### Problem to solve
Every entry in the listing is to be reproduced exactly.

### The data
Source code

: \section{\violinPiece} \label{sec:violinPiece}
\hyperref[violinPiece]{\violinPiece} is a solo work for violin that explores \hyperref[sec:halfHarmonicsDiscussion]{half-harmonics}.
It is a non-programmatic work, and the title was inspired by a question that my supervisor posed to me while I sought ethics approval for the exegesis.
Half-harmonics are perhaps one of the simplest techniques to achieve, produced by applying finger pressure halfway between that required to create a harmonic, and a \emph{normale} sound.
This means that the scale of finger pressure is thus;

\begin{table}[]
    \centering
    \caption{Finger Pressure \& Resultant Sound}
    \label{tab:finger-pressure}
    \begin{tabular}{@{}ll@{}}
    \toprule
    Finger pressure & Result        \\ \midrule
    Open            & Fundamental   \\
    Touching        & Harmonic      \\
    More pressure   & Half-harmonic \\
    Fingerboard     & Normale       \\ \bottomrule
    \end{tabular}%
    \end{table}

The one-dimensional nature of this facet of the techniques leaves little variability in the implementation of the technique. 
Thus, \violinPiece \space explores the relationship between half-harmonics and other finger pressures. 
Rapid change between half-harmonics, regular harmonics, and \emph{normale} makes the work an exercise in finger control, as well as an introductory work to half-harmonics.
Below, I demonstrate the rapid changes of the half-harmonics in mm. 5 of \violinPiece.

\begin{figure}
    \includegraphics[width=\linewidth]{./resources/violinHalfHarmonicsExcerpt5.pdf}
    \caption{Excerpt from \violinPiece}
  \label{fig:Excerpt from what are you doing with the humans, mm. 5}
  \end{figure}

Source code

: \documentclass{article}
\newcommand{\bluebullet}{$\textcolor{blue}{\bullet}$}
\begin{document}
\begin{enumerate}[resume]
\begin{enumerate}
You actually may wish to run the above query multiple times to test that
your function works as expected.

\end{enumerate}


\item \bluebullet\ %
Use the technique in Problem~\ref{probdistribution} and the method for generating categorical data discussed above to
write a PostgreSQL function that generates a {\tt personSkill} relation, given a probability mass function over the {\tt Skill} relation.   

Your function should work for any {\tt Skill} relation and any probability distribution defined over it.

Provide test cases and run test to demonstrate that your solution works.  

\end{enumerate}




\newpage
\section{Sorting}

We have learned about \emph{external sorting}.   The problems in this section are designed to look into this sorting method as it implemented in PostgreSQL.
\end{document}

### Result of the task
Source code

: \section{\violinPiece} \label{sec:violinPiece}
\hyperref[violinPiece]{\violinPiece} is a solo work for violin that explores \hyperref[sec:halfHarmonicsDiscussion]{half-harmonics}.
It is a non-programmatic work, and the title was inspired by a question that my supervisor posed to me while I sought ethics approval for the exegesis.
Half-harmonics are perhaps one of the simplest techniques to achieve, produced by applying finger pressure halfway between that required to create a harmonic, and a \emph{normale} sound.
This means that the scale of finger pressure is thus;

\begin{table}[]
    \centering
    \caption{Finger Pressure \& Resultant Sound}
    \label{tab:finger-pressure}
    \begin{tabular}{@{}ll@{}}
    \toprule
    Finger pressure & Result        \\ \midrule
    Open            & Fundamental   \\
    Touching        & Harmonic      \\
    More pressure   & Half-harmonic \\
    Fingerboard     & Normale       \\ \bottomrule
    \end{tabular}%
    \end{table}

The one-dimensional nature of this facet of the techniques leaves little variability in the implementation of the technique. 
Thus, \violinPiece \space explores the relationship between half-harmonics and other finger pressures. 
Rapid change between half-harmonics, regular harmonics, and \emph{normale} makes the work an exercise in finger control, as well as an introductory work to half-harmonics.
Below, I demonstrate the rapid changes of the half-harmonics in mm. 5 of \violinPiece.

\begin{figure}
    \includegraphics[width=\linewidth]{./resources/violinHalfHarmonicsExcerpt5.pdf}
    \caption{Excerpt from \violinPiece}
  \label{fig:Excerpt from what are you doing with the humans, mm. 5}
  \end{figure}

Source code

: \documentclass{article}
\newcommand{\bluebullet}{$\textcolor{blue}{\bullet}$}
\begin{document}
\begin{enumerate}[resume]
\begin{enumerate}
You actually may wish to run the above query multiple times to test that
your function works as expected.

\end{enumerate}


\item \bluebullet\ %
Use the technique in Problem~\ref{probdistribution} and the method for generating categorical data discussed above to
write a PostgreSQL function that generates a {\tt personSkill} relation, given a probability mass function over the {\tt Skill} relation.   

Your function should work for any {\tt Skill} relation and any probability distribution defined over it.

Provide test cases and run test to demonstrate that your solution works.  

\end{enumerate}




\newpage
\section{Sorting}

We have learned about \emph{external sorting}.   The problems in this section are designed to look into this sorting method as it implemented in PostgreSQL.
\end{document}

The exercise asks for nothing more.